■ What this task involves:
What you return must be exactly the lines running from the one with "# Interesting observations: we" to the end of the data below, inclusive, and nothing more.

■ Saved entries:

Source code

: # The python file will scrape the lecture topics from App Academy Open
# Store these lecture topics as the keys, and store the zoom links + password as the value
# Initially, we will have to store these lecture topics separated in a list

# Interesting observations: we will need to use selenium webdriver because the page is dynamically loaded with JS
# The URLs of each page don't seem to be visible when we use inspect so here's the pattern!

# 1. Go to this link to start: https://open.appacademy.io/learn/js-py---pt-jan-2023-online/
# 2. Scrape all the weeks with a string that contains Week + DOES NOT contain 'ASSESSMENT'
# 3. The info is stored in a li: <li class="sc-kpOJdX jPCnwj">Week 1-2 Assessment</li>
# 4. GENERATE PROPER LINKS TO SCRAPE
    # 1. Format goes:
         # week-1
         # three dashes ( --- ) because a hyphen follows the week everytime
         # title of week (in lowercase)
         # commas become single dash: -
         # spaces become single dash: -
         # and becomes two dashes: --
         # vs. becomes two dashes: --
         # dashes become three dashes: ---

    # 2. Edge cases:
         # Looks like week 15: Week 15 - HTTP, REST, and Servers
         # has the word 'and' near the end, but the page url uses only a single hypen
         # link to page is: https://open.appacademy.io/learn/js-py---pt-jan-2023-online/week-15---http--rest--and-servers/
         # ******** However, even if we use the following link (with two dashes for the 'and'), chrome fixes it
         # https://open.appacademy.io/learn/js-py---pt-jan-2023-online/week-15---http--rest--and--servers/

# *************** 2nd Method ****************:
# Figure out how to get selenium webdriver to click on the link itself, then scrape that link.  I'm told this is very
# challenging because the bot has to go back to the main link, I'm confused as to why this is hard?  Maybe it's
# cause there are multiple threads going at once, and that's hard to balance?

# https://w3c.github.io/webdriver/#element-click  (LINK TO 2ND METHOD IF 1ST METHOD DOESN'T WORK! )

■ Your response:
# Interesting observations: we will need to use selenium webdriver because the page is dynamically loaded with JS
# The URLs of each page don't seem to be visible when we use inspect so here's the pattern!

# 1. Go to this link to start: https://open.appacademy.io/learn/js-py---pt-jan-2023-online/
# 2. Scrape all the weeks with a string that contains Week + DOES NOT contain 'ASSESSMENT'
# 3. The info is stored in a li: <li class="sc-kpOJdX jPCnwj">Week 1-2 Assessment</li>
# 4. GENERATE PROPER LINKS TO SCRAPE
    # 1. Format goes:
         # week-1
         # three dashes ( --- ) because a hyphen follows the week everytime
         # title of week (in lowercase)
         # commas become single dash: -
         # spaces become single dash: -
         # and becomes two dashes: --
         # vs. becomes two dashes: --
         # dashes become three dashes: ---

    # 2. Edge cases:
         # Looks like week 15: Week 15 - HTTP, REST, and Servers
         # has the word 'and' near the end, but the page url uses only a single hypen
         # link to page is: https://open.appacademy.io/learn/js-py---pt-jan-2023-online/week-15---http--rest--and-servers/
         # ******** However, even if we use the following link (with two dashes for the 'and'), chrome fixes it
         # https://open.appacademy.io/learn/js-py---pt-jan-2023-online/week-15---http--rest--and--servers/

# *************** 2nd Method ****************:
# Figure out how to get selenium webdriver to click on the link itself, then scrape that link.  I'm told this is very
# challenging because the bot has to go back to the main link, I'm confused as to why this is hard?  Maybe it's
# cause there are multiple threads going at once, and that's hard to balance?

# https://w3c.github.io/webdriver/#element-click  (LINK TO 2ND METHOD IF 1ST METHOD DOESN'T WORK! )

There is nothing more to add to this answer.